Beer: Imperial Red Ale
Brewery: Lavery Brewing Company
Style: American Amber Ale
Serving Style: Bottle
Drinking Establishment: Chez Wood
Primary Consumer: Kerensa
Sight: Putting the red in red ale, the body is an opaque deep garnet with a silky beige head.
Smell: I literally had to snort this beer to pick up any scent (it’s not gross or weird I swear). After doing so, I can assuredly say that there’s a metallic scent that blankets the grassy, slightly medicinal hop and sweet french toast malt aromas. Darn you, lingering metallic scent!
Flavor: The hops manifest in the form of a feeling (a very sharp feeling) instead of developing a distinguishable flavor. The malts are immediately tamed by this sharp feeling, but are rather complex if you can get past the bitterness. It begins to taste like root beer doused with herbal hops. There’s an unexpected–and welcomed–bark-like taste with that minty, cooling feeling of a root or birch beer.
Feel: Medium body with an alarming amount of carbonation. Eek, the back of my throat! It tickles!
Concluding Remark: So this is when I announce that I am going to quickly transition to Red Ales for the last two weeks of this chilly month. This mid-month shake-up was inspired by the dearth of Amber Ale options in the NY/NJ area, as well as the observation that the term ‘Red Ale’ seems to be interchangeable with ‘Amber Ale.’ Trust me, I don’t like it either. Lavery Brewing Company from Erie, PA provides us with the perfect moniker-challeneged beer to get the last half of this month started. Their Imperial Red Ale, a self-proclaimed Amber Ale, certainly has some Amber characteristics. Which is it, Lavery, an Amber or a Red? And I guess more importantly, what IS a Red Ale and how does it differ from an Amber?
[Oh and to make style matters even more confusing, Lavery also calls the Imperial Red Ale–or IRA –an “Irish Red” ale (har, har), which is neither an Amber Ale or a Red Ale. OY!]
After extensive consultation with the beer-gods-that-be, a Red Ale is redder than an Amber Ale.
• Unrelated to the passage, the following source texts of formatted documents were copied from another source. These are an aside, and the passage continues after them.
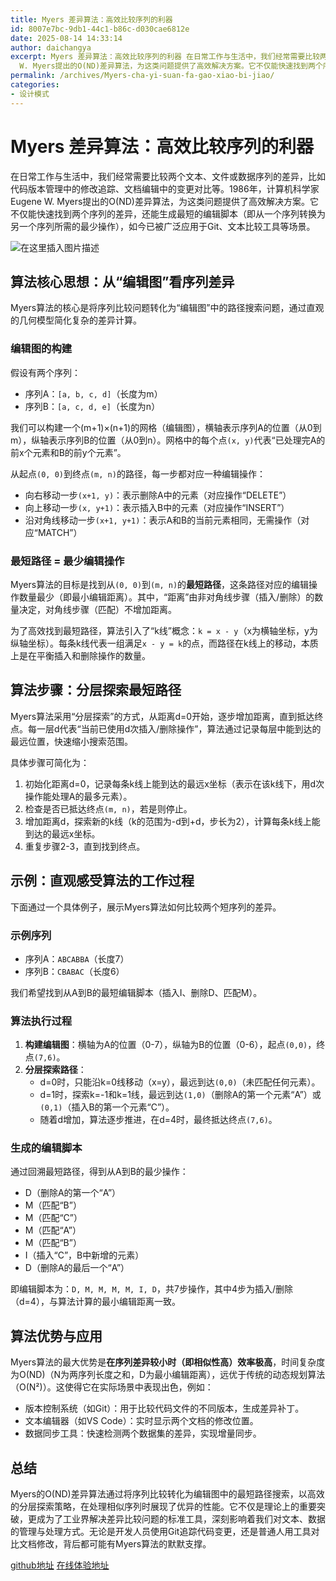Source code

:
 ```yaml
---
title: Myers 差异算法：高效比较序列的利器
id: 8007e7bc-9db1-44c1-b86c-d030cae6812e
date: 2025-08-14 14:33:14
author: daichangya
excerpt: Myers 差异算法：高效比较序列的利器 在日常工作与生活中，我们经常需要比较两个文本、文件或数据序列的差异，比如代码版本管理中的修改追踪、文档编辑中的变更对比等。1986年，计算机科学家Eugene
  W. Myers提出的O(ND)差异算法，为这类问题提供了高效解决方案。它不仅能快速找到两个序列的
permalink: /archives/Myers-cha-yi-suan-fa-gao-xiao-bi-jiao/
categories:
- 设计模式
---
```



# Myers 差异算法：高效比较序列的利器

在日常工作与生活中，我们经常需要比较两个文本、文件或数据序列的差异，比如代码版本管理中的修改追踪、文档编辑中的变更对比等。1986年，计算机科学家Eugene W. Myers提出的O(ND)差异算法，为这类问题提供了高效解决方案。它不仅能快速找到两个序列的差异，还能生成最短的编辑脚本（即从一个序列转换为另一个序列所需的最少操作），如今已被广泛应用于Git、文本比较工具等场景。

![在这里插入图片描述](https://i-blog.csdnimg.cn/direct/e6ed2f4460cf4130ae806e57959131d4.png#pic_center)

## 算法核心思想：从“编辑图”看序列差异

Myers算法的核心是将序列比较问题转化为“编辑图”中的路径搜索问题，通过直观的几何模型简化复杂的差异计算。

### 编辑图的构建
假设有两个序列：
- 序列A：`[a, b, c, d]`（长度为m）
- 序列B：`[a, c, d, e]`（长度为n）

我们可以构建一个(m+1)×(n+1)的网格（编辑图），横轴表示序列A的位置（从0到m），纵轴表示序列B的位置（从0到n）。网格中的每个点`(x, y)`代表“已处理完A的前x个元素和B的前y个元素”。

从起点`(0, 0)`到终点`(m, n)`的路径，每一步都对应一种编辑操作：
- 向右移动一步`(x+1, y)`：表示删除A中的元素（对应操作“DELETE”）
- 向上移动一步`(x, y+1)`：表示插入B中的元素（对应操作“INSERT”）
- 沿对角线移动一步`(x+1, y+1)`：表示A和B的当前元素相同，无需操作（对应“MATCH”）


### 最短路径 = 最少编辑操作
Myers算法的目标是找到从`(0, 0)`到`(m, n)`的**最短路径**，这条路径对应的编辑操作数量最少（即最小编辑距离）。其中，“距离”由非对角线步骤（插入/删除）的数量决定，对角线步骤（匹配）不增加距离。

为了高效找到最短路径，算法引入了“k线”概念：`k = x - y`（x为横轴坐标，y为纵轴坐标）。每条k线代表一组满足`x - y = k`的点，而路径在k线上的移动，本质上是在平衡插入和删除操作的数量。


## 算法步骤：分层探索最短路径

Myers算法采用“分层探索”的方式，从距离d=0开始，逐步增加距离，直到抵达终点。每一层d代表“当前已使用d次插入/删除操作”，算法通过记录每层中能到达的最远位置，快速缩小搜索范围。

具体步骤可简化为：
1. 初始化距离d=0，记录每条k线上能到达的最远x坐标（表示在该k线下，用d次操作能处理A的最多元素）。
2. 检查是否已抵达终点`(m, n)`，若是则停止。
3. 增加距离d，探索新的k线（k的范围为-d到+d，步长为2），计算每条k线上能到达的最远x坐标。
4. 重复步骤2-3，直到找到终点。


## 示例：直观感受算法的工作过程

下面通过一个具体例子，展示Myers算法如何比较两个短序列的差异。

### 示例序列
- 序列A：`ABCABBA`（长度7）
- 序列B：`CBABAC`（长度6）

我们希望找到从A到B的最短编辑脚本（插入I、删除D、匹配M）。

### 算法执行过程
1. **构建编辑图**：横轴为A的位置（0-7），纵轴为B的位置（0-6），起点`(0,0)`，终点`(7,6)`。
2. **分层探索路径**：
    - d=0时，只能沿k=0线移动（x=y），最远到达`(0,0)`（未匹配任何元素）。
    - d=1时，探索k=-1和k=1线，最远到达`(1,0)`（删除A的第一个元素“A”）或`(0,1)`（插入B的第一个元素“C”）。
    - 随着d增加，算法逐步推进，在d=4时，最终抵达终点`(7,6)`。

### 生成的编辑脚本
通过回溯最短路径，得到从A到B的最少操作：
- D（删除A的第一个“A”）
- M（匹配“B”）
- M（匹配“C”）
- M（匹配“A”）
- M（匹配“B”）
- I（插入“C”，B中新增的元素）
- D（删除A的最后一个“A”）

即编辑脚本为：`D, M, M, M, M, I, D`，共7步操作，其中4步为插入/删除（d=4），与算法计算的最小编辑距离一致。


## 算法优势与应用

Myers算法的最大优势是**在序列差异较小时（即相似性高）效率极高**，时间复杂度为O(ND)（N为两序列长度之和，D为最小编辑距离），远优于传统的动态规划算法（O(N²)）。这使得它在实际场景中表现出色，例如：
- 版本控制系统（如Git）：用于比较代码文件的不同版本，生成差异补丁。
- 文本编辑器（如VS Code）：实时显示两个文档的修改位置。
- 数据同步工具：快速检测两个数据集的差异，实现增量同步。


## 总结

Myers的O(ND)差异算法通过将序列比较转化为编辑图中的最短路径搜索，以高效的分层探索策略，在处理相似序列时展现了优异的性能。它不仅是理论上的重要突破，更成为了工业界解决差异比较问题的标准工具，深刻影响着我们对文本、数据的管理与处理方式。无论是开发人员使用Git追踪代码变更，还是普通人用工具对比文档修改，背后都可能有Myers算法的默默支撑。

[github地址](https://github.com/daichangya/jsdiff)
[在线体验地址](https://jsdiff.com/)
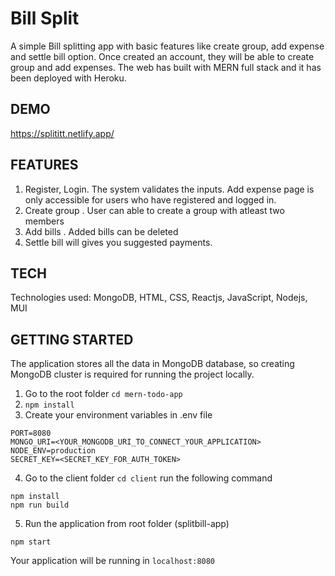 # Bill Split
A simple Bill splitting app with basic features like create group, add expense and settle bill option. Once created an account, they will be able to create group and add expenses. The web has built with MERN full stack and it has been deployed with Heroku.

## DEMO

https://splititt.netlify.app/

## FEATURES

1. Register, Login. The system validates the inputs. Add expense page is only accessible for users who have registered and logged in.
2. Create group . User can able to create a group with atleast two members
3. Add bills . Added bills can be deleted
4. Settle bill will gives you suggested payments.

## TECH

Technologies used: MongoDB, HTML, CSS, Reactjs, JavaScript, Nodejs, MUI

## GETTING STARTED

The application stores all the data in MongoDB database, so creating MongoDB cluster is required for running the project locally.

1. Go to the root folder ```cd mern-todo-app```
2. ```npm install```
3. Create your environment variables in .env file

```
PORT=8080
MONGO_URI=<YOUR_MONGODB_URI_TO_CONNECT_YOUR_APPLICATION>
NODE_ENV=production
SECRET_KEY=<SECRET_KEY_FOR_AUTH_TOKEN>
```
4. Go to the client folder ```cd client``` run the following command

```
npm install
npm run build
```

5. Run the application from root folder (splitbill-app)

``` npm start ```

Your application will be running in ```localhost:8080```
ENLIGHTENMENT ATTAINED! The additional redness is achieved by using different grains. However, it would seem, begrudgingly, that even the Beer Judge Certification Program (or BJCP) definition of Amber Ale and Red Ale are synonymous.
one of the many beer-gods-that-be.
And of course, what we have here is an IMPERIAL Red/Amber Ale. Beer-gods-that-be proclaim that an Imperial Red/Amber should be able to fight an Imperial IPA head-to-head in the hops category and outperforms the IPA in the malt category. So how does Lavery’s Imperial Red Ae measure up? As this sits, it begins to taste more like birch beer in a really surprising and delicious way. Oh, and at 8.2%, the alcohol is nearly undetectable. If you’re looking for a hoppy ale that is slightly different than those to which you’re accustomed, I definitely recommend checking out Lavery’s IRA ASAP.
For the record, there is nothing Irish about this ale despite its acronym. An Irish Red Ale is generally lightly hopped with a sweet and dry roasted malt flavor. To their credit, they do call it an “Irish beer gone incognito.”
OH STYLES YOU SO CRAZY. So, uh, with that….welcome to the rest of February, or RED ALE HALF MONTH.